Activity ::
Nothing but the pictures may be dropped; the rest of the listing is to be written out exactly.
▬▬▬
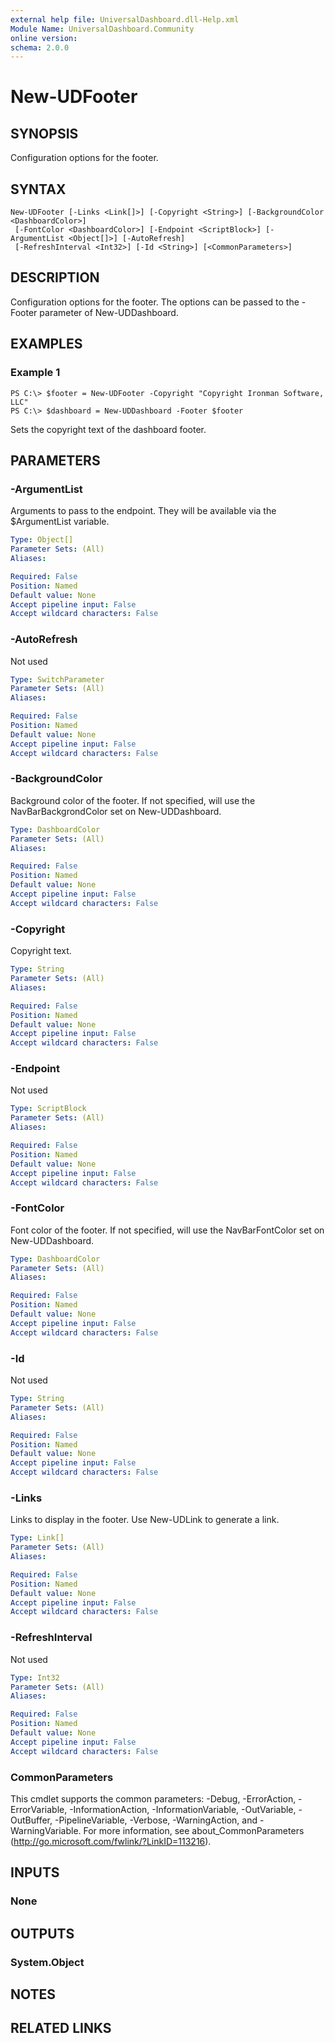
 ```yaml
---
external help file: UniversalDashboard.dll-Help.xml
Module Name: UniversalDashboard.Community
online version: 
schema: 2.0.0
---
```


# New-UDFooter

## SYNOPSIS
Configuration options for the footer.

## SYNTAX

```
New-UDFooter [-Links <Link[]>] [-Copyright <String>] [-BackgroundColor <DashboardColor>]
 [-FontColor <DashboardColor>] [-Endpoint <ScriptBlock>] [-ArgumentList <Object[]>] [-AutoRefresh]
 [-RefreshInterval <Int32>] [-Id <String>] [<CommonParameters>]
```

## DESCRIPTION
Configuration options for the footer. The options can be passed to the -Footer parameter of New-UDDashboard.

## EXAMPLES

### Example 1
```
PS C:\> $footer = New-UDFooter -Copyright "Copyright Ironman Software, LLC"
PS C:\> $dashboard = New-UDDashboard -Footer $footer
```

Sets the copyright text of the dashboard footer.

## PARAMETERS

### -ArgumentList
Arguments to pass to the endpoint. They will be available via the $ArgumentList variable.

```yaml
Type: Object[]
Parameter Sets: (All)
Aliases: 

Required: False
Position: Named
Default value: None
Accept pipeline input: False
Accept wildcard characters: False
```

### -AutoRefresh
Not used

```yaml
Type: SwitchParameter
Parameter Sets: (All)
Aliases: 

Required: False
Position: Named
Default value: None
Accept pipeline input: False
Accept wildcard characters: False
```

### -BackgroundColor
Background color of the footer. If not specified, will use the NavBarBackgrondColor set on New-UDDashboard.

```yaml
Type: DashboardColor
Parameter Sets: (All)
Aliases: 

Required: False
Position: Named
Default value: None
Accept pipeline input: False
Accept wildcard characters: False
```

### -Copyright
Copyright text.

```yaml
Type: String
Parameter Sets: (All)
Aliases: 

Required: False
Position: Named
Default value: None
Accept pipeline input: False
Accept wildcard characters: False
```

### -Endpoint
Not used

```yaml
Type: ScriptBlock
Parameter Sets: (All)
Aliases: 

Required: False
Position: Named
Default value: None
Accept pipeline input: False
Accept wildcard characters: False
```

### -FontColor
Font color of the footer. If not specified, will use the NavBarFontColor set on New-UDDashboard.

```yaml
Type: DashboardColor
Parameter Sets: (All)
Aliases: 

Required: False
Position: Named
Default value: None
Accept pipeline input: False
Accept wildcard characters: False
```

### -Id
Not used

```yaml
Type: String
Parameter Sets: (All)
Aliases: 

Required: False
Position: Named
Default value: None
Accept pipeline input: False
Accept wildcard characters: False
```

### -Links
Links to display in the footer. Use New-UDLink to generate a link. 

```yaml
Type: Link[]
Parameter Sets: (All)
Aliases: 

Required: False
Position: Named
Default value: None
Accept pipeline input: False
Accept wildcard characters: False
```

### -RefreshInterval
Not used

```yaml
Type: Int32
Parameter Sets: (All)
Aliases: 

Required: False
Position: Named
Default value: None
Accept pipeline input: False
Accept wildcard characters: False
```

### CommonParameters
This cmdlet supports the common parameters: -Debug, -ErrorAction, -ErrorVariable, -InformationAction, -InformationVariable, -OutVariable, -OutBuffer, -PipelineVariable, -Verbose, -WarningAction, and -WarningVariable. For more information, see about_CommonParameters (http://go.microsoft.com/fwlink/?LinkID=113216).

## INPUTS

### None

## OUTPUTS

### System.Object

## NOTES

## RELATED LINKS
▬▬▬
Final answer ::
 ```yaml
---
external help file: UniversalDashboard.dll-Help.xml
Module Name: UniversalDashboard.Community
online version: 
schema: 2.0.0
---
```


# New-UDFooter

## SYNOPSIS
Configuration options for the footer.

## SYNTAX

```
New-UDFooter [-Links <Link[]>] [-Copyright <String>] [-BackgroundColor <DashboardColor>]
 [-FontColor <DashboardColor>] [-Endpoint <ScriptBlock>] [-ArgumentList <Object[]>] [-AutoRefresh]
 [-RefreshInterval <Int32>] [-Id <String>] [<CommonParameters>]
```

## DESCRIPTION
Configuration options for the footer. The options can be passed to the -Footer parameter of New-UDDashboard.

## EXAMPLES

### Example 1
```
PS C:\> $footer = New-UDFooter -Copyright "Copyright Ironman Software, LLC"
PS C:\> $dashboard = New-UDDashboard -Footer $footer
```

Sets the copyright text of the dashboard footer.

## PARAMETERS

### -ArgumentList
Arguments to pass to the endpoint. They will be available via the $ArgumentList variable.

```yaml
Type: Object[]
Parameter Sets: (All)
Aliases: 

Required: False
Position: Named
Default value: None
Accept pipeline input: False
Accept wildcard characters: False
```

### -AutoRefresh
Not used

```yaml
Type: SwitchParameter
Parameter Sets: (All)
Aliases: 

Required: False
Position: Named
Default value: None
Accept pipeline input: False
Accept wildcard characters: False
```

### -BackgroundColor
Background color of the footer. If not specified, will use the NavBarBackgrondColor set on New-UDDashboard.

```yaml
Type: DashboardColor
Parameter Sets: (All)
Aliases: 

Required: False
Position: Named
Default value: None
Accept pipeline input: False
Accept wildcard characters: False
```

### -Copyright
Copyright text.

```yaml
Type: String
Parameter Sets: (All)
Aliases: 

Required: False
Position: Named
Default value: None
Accept pipeline input: False
Accept wildcard characters: False
```

### -Endpoint
Not used

```yaml
Type: ScriptBlock
Parameter Sets: (All)
Aliases: 

Required: False
Position: Named
Default value: None
Accept pipeline input: False
Accept wildcard characters: False
```

### -FontColor
Font color of the footer. If not specified, will use the NavBarFontColor set on New-UDDashboard.

```yaml
Type: DashboardColor
Parameter Sets: (All)
Aliases: 

Required: False
Position: Named
Default value: None
Accept pipeline input: False
Accept wildcard characters: False
```

### -Id
Not used

```yaml
Type: String
Parameter Sets: (All)
Aliases: 

Required: False
Position: Named
Default value: None
Accept pipeline input: False
Accept wildcard characters: False
```

### -Links
Links to display in the footer. Use New-UDLink to generate a link. 

```yaml
Type: Link[]
Parameter Sets: (All)
Aliases: 

Required: False
Position: Named
Default value: None
Accept pipeline input: False
Accept wildcard characters: False
```

### -RefreshInterval
Not used

```yaml
Type: Int32
Parameter Sets: (All)
Aliases: 

Required: False
Position: Named
Default value: None
Accept pipeline input: False
Accept wildcard characters: False
```

### CommonParameters
This cmdlet supports the common parameters: -Debug, -ErrorAction, -ErrorVariable, -InformationAction, -InformationVariable, -OutVariable, -OutBuffer, -PipelineVariable, -Verbose, -WarningAction, and -WarningVariable. For more information, see about_CommonParameters (http://go.microsoft.com/fwlink/?LinkID=113216).

## INPUTS

### None

## OUTPUTS

### System.Object

## NOTES

## RELATED LINKS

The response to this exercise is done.